Responders cells (R) from naïve w.t. mice were cultured with suppressor cells (S; M-MDSCs) at a responder:suppressor (R:S) ratio of 3:1, unless otherwise noted, with supplemented medium and a final concentration of either 10ug/ml lipopolysaccharide (LPS) (B-cell), 0.75ug/ml concanavalin A (ConA) (T-cell), or 2.5ug/ml anti-CD3 and 1ug/ml CD28 (T-cell) stimulations, as previously described (6). Suppression assays were left untreated or treated with 100μM of the iNOS/NOS2 inhibitor L-NIL (Enzo Life Sciences) for the duration of the assay. Plates were pulsed with 1uCi [3H] thymidine in the last 6 hours of incubation, and assessed at 72 hours for thymidine incorporation. Percent suppression was calculated from the control response, as previously described (6).

NO Production

NO production was measured from cell supernatants of suppression assays (described above) after 65-72 hours of culture, using the Griess reagent for nitrite (Sigma-Aldrich; St. Louis, MO), as previously described (O'Connor, MA et al., in revision).

Statistical analysis

Statistical analyses between groups were tested using Student's t-test, and the Holm-Bonferroni method was used to correct for multiple testing. (ns) indicates no statistical difference.

Results

M-MDSCs derived earlier in the course of LP-BM5 infection exhibit decreased suppression of T-cell responses

Our lab has previously described retrovirus infection associated monocytic MDSCs (M-MDSCs) capable of suppressing polyclonal T-, and a novel finding, B-cell responsiveness, following LP-BM5 infection of B6 mice (6), but it remains unknown when these cells obtain their suppressive capabilities. To give insight into the functional development of these M-MDSCs we compared M-MDSCs from LP-BM5 infected mice 5 weeks post infection (wpi), the typical timepoint of M-MDSC assessment, versus an earlier 3wpi timepoint.

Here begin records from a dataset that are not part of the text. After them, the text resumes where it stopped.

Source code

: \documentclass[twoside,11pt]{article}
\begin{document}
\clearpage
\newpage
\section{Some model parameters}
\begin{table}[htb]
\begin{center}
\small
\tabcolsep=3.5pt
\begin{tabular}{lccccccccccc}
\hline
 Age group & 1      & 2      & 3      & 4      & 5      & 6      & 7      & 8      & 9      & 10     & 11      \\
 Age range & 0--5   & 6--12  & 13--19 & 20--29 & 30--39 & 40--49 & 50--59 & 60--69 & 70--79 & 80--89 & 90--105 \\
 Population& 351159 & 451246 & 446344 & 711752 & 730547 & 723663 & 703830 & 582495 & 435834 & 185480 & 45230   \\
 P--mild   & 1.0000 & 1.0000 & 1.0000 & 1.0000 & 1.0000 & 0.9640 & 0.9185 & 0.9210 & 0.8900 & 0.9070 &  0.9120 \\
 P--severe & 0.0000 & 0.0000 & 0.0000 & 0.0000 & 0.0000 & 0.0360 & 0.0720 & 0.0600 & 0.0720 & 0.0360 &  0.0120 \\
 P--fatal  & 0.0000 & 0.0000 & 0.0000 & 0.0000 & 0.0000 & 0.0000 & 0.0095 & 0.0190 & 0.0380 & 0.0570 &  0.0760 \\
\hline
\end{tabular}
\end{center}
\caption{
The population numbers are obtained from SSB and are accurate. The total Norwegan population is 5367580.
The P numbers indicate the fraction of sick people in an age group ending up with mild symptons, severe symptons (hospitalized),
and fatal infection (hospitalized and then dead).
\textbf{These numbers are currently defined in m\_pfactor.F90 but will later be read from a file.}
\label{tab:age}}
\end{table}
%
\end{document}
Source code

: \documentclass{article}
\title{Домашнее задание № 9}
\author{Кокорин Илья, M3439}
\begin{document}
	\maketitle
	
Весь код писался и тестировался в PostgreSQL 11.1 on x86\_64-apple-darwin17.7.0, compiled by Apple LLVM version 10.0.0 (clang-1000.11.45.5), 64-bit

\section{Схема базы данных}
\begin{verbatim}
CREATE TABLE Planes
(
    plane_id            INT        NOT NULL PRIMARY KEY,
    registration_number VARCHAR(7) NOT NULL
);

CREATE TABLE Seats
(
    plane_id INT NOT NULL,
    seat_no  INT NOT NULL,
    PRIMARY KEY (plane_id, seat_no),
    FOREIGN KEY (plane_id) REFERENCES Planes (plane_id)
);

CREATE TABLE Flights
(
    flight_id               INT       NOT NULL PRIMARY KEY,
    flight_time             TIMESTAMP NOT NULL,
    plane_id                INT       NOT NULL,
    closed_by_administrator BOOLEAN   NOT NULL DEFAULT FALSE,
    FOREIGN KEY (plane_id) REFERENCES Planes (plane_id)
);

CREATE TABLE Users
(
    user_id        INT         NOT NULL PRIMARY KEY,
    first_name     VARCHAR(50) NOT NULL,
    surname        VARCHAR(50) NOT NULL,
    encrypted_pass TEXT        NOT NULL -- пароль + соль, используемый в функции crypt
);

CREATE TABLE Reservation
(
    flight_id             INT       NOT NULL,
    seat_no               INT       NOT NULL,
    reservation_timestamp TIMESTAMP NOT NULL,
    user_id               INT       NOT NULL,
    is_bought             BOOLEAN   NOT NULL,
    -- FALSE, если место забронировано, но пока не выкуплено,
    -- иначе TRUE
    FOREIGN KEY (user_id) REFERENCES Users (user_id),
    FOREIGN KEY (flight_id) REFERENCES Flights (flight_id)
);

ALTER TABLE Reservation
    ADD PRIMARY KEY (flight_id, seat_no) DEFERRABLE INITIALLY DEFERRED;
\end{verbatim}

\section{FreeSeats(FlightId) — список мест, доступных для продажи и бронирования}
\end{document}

M-MDSCs were standardly isolated from LP-BM5 infected B6 mice, by Ly6G-depletion, followed by CD11b-enrichment (see Materials and Methods), from pooled splenocytes 3 or 5 wpi, and used in a suppression assay, as previously described (6). Briefly, M-MDSCs were co-cultured with naïve responder cells stimulated with polyclonal T- (anti-CD3/CD28) or B-cell (LPS) activators for 3 days. Suppression was calculated from changes in proliferation of responder cells in the absence or presence of M-MDSCs, as measured by [3H] thymidine incorporation. M-MDSCs from 3wpi mice displayed nearly equivalent suppression of B-cell responses (Fig 1A), as compared to M-MDSCs from 5wpi mice. Suppression of B-cell responses was significantly blocked (up to 40%) when cultures were treated with L-NIL, an iNOS-inhibitor (Fig 1A, B), as we previously described with another iNOS inhibitor (6), with no significant difference of L-NIL defined iNOS/NO dependency in cultures containing M-MDSCs from 3 versus 5wpi mice.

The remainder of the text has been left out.